為了這個節目,玄真求了雲傲然好久,雲傲然才肯放行,之後她便和左岸成天密閉在練功房裏,令外人看不透她們在計劃什麽。左炎身為一司之長,公司年會,他也一定要出席,所以這幾天,他和左岸沒什麽時間能見到面,加上過年要到LA,他還有將所有的事情交代一番,時間就顯得更為緊迫了。

終於到了年會這天,臺上的主持人說著,臺下的員工們吃著、笑著、聊著……待氣氛漸入佳境後,主持人突然宣布:下面,是玄真和左岸所表演的節目《梁祝》,歡迎她們登場。

由於之前並不知道玄真和左岸會表演助興,當臺下人聽到她們的名字後,瞬間楞住了,大廳裏靜了兩秒鐘,忽地響起如雷般的掌聲。音樂也漸漸響起,左岸反串的梁山伯率先登臺,照著事先擬好的劇本說著詞,她一襲青色長衫,相貌清秀俊美,像極了翩翩公子。莫約過了一兩分鐘,在眾人滿心的期待下,玄真所扮演的祝英臺閃亮登場。

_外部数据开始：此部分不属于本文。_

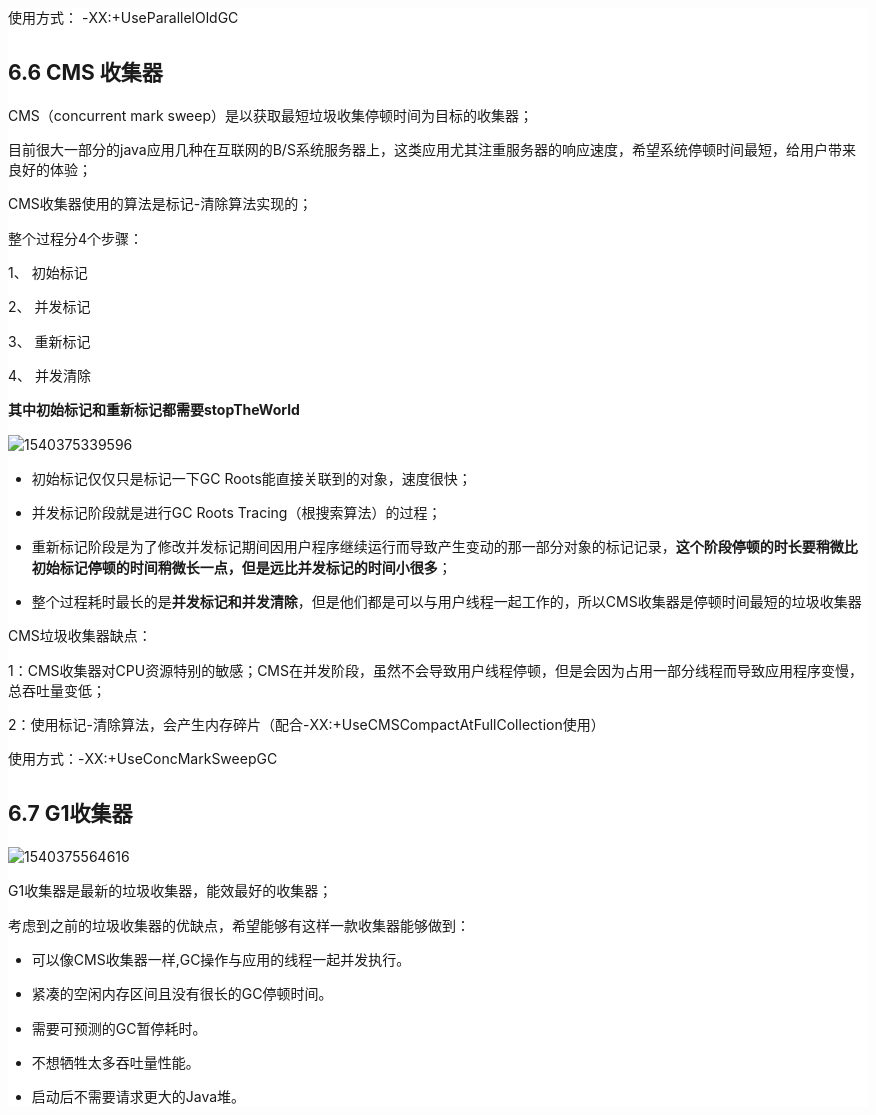 使用方式：  -XX:+UseParallelOldGC

## 6.6 CMS 收集器

CMS（concurrent mark sweep）是以获取最短垃圾收集停顿时间为目标的收集器；

目前很大一部分的java应用几种在互联网的B/S系统服务器上，这类应用尤其注重服务器的响应速度，希望系统停顿时间最短，给用户带来良好的体验；

CMS收集器使用的算法是标记-清除算法实现的；



整个过程分4个步骤：

1、 初始标记

2、 并发标记

3、 重新标记

4、 并发清除

**其中初始标记和重新标记都需要stopTheWorld**

![1540375339596](https://yyhbook-1300437152.cos.ap-beijing.myqcloud.com/java/1540375339596.png)

* 初始标记仅仅只是标记一下GC Roots能直接关联到的对象，速度很快；

* 并发标记阶段就是进行GC Roots Tracing（根搜索算法）的过程；

* 重新标记阶段是为了修改并发标记期间因用户程序继续运行而导致产生变动的那一部分对象的标记记录，**这个阶段停顿的时长要稍微比初始标记停顿的时间稍微长一点，但是远比并发标记的时间小很多**；

* 整个过程耗时最长的是**并发标记和并发清除**，但是他们都是可以与用户线程一起工作的，所以CMS收集器是停顿时间最短的垃圾收集器



CMS垃圾收集器缺点：

1：CMS收集器对CPU资源特别的敏感；CMS在并发阶段，虽然不会导致用户线程停顿，但是会因为占用一部分线程而导致应用程序变慢，总吞吐量变低；

2：使用标记-清除算法，会产生内存碎片（配合-XX:+UseCMSCompactAtFullCollection使用）

使用方式：-XX:+UseConcMarkSweepGC

## 6.7 G1收集器

![1540375564616](https://yyhbook-1300437152.cos.ap-beijing.myqcloud.com/java/1540375564616.png)



G1收集器是最新的垃圾收集器，能效最好的收集器；

考虑到之前的垃圾收集器的优缺点，希望能够有这样一款收集器能够做到：

* 可以像CMS收集器一样,GC操作与应用的线程一起并发执行。

* 紧凑的空闲内存区间且没有很长的GC停顿时间。

* 需要可预测的GC暂停耗时。

* 不想牺牲太多吞吐量性能。

* 启动后不需要请求更大的Java堆。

祝英臺一出場就惹來滿堂哄笑,這個祝英臺一非翩翩公子,二不是紅粉佳人,雙腮嫣紅,發髻紊亂,紅配綠的長衫,活脫脫一個跳梁小醜。由於玄真以中性風格示人,少有這種長發淑女打扮,雖說很奇葩,比起以前也算是淑女了。臺下人一邊笑,也不忘一邊註意著劇情。祝英臺登場後,立即鬧出了幾個小笑話,無非是自嘲、扮醜……

一片其樂融融、歡聲笑語之下,左岸和玄真的節目終於畫上一個圓滿的句號。節目結束後,她們沒有直接下臺,而是站在臺上,等著主持人拿了一個抽獎箱上來,公司人太多,大獎不是人人都有,所以左岸和玄真分別選的三位,送出了自己的設置的大獎。玄真送的是現金和一整套家庭數碼產品,包括家用電器、相機等等。左岸則圖一個省事,直接送出四人歐洲十國游,包含來回機票以及食宿。

大獎雖然誘惑人,但名額有限,底下的人無一不期待著被抽中的那個是自己。最後,玄真和左岸分別抽出了三人,得到了自己所準備的大獎,而其他失望的人也不賴,能得到公司為其所準備的禮品。

是非如煙,時光飛逝,尾牙之後,左岸投入了一系列時尚活動之中,《金戈鐵馬》被突然暫停,開拍時間被延後到年後,導致左岸原本留出的檔期變得清閑起來,方芝只好給她接一些零散的活動填滿檔期。二月到來了,預示著農歷新年馬上就要來臨,左岸先前已經跟方芝說過,所以預留出了春節的空檔。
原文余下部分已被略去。